_Try it:_ Copy out all lines in the data below containing the string "cock".

:: Material for the task ::

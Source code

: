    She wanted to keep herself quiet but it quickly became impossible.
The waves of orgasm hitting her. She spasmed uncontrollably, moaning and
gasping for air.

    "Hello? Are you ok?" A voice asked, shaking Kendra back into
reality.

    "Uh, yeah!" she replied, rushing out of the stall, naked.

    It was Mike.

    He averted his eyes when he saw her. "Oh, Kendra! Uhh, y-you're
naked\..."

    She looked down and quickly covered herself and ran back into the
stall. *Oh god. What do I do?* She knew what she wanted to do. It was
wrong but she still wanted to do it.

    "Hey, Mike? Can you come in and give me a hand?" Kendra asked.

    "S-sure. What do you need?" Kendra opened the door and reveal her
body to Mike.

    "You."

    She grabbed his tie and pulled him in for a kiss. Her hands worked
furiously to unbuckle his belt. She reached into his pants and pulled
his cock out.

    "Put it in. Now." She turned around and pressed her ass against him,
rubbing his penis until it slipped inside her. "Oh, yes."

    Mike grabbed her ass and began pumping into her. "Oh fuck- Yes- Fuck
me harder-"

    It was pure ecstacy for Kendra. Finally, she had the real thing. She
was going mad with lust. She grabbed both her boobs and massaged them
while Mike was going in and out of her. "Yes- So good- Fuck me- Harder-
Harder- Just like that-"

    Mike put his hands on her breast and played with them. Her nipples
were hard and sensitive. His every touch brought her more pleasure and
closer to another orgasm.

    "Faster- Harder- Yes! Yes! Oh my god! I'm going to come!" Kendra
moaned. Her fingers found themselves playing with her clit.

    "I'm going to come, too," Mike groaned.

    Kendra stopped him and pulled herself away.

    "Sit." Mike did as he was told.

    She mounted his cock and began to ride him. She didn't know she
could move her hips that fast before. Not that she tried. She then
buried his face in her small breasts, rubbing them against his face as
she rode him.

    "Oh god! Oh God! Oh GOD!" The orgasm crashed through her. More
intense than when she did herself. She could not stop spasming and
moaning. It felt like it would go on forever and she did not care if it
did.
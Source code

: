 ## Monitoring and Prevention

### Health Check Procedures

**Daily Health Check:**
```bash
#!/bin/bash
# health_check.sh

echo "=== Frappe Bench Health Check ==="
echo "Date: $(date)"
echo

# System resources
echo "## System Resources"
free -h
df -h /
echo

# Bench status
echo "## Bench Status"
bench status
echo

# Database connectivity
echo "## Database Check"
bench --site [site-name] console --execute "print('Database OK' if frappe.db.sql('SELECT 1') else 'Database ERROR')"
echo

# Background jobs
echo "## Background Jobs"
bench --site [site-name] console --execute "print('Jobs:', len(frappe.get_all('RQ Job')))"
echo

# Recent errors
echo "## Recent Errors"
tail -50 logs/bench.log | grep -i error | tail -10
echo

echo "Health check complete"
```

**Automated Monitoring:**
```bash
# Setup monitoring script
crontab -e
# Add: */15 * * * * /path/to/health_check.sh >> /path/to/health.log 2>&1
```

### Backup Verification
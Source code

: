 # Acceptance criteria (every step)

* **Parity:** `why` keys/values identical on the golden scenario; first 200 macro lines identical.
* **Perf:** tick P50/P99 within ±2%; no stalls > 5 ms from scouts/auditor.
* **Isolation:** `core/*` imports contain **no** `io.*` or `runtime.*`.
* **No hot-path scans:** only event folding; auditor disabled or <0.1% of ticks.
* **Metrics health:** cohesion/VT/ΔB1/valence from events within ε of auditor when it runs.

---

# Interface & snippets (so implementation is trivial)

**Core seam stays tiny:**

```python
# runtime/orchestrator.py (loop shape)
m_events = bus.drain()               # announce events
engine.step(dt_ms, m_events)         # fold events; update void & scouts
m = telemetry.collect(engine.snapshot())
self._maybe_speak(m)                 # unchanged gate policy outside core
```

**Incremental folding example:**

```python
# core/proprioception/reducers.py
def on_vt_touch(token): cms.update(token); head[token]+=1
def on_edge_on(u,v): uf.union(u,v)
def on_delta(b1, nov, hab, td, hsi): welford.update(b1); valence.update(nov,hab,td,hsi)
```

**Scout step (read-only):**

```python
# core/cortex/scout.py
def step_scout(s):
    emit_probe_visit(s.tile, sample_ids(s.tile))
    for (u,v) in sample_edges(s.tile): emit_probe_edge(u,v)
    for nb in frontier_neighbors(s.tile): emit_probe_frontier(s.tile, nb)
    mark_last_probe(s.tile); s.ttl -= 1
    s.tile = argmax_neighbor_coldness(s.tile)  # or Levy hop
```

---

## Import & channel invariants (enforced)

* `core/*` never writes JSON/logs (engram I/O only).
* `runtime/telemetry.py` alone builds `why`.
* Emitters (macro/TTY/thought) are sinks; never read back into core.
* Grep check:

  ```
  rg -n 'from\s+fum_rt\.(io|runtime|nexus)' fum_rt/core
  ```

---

:::

_Task output:_
his cock out.
    She mounted his cock and began to ride him. She didn't know she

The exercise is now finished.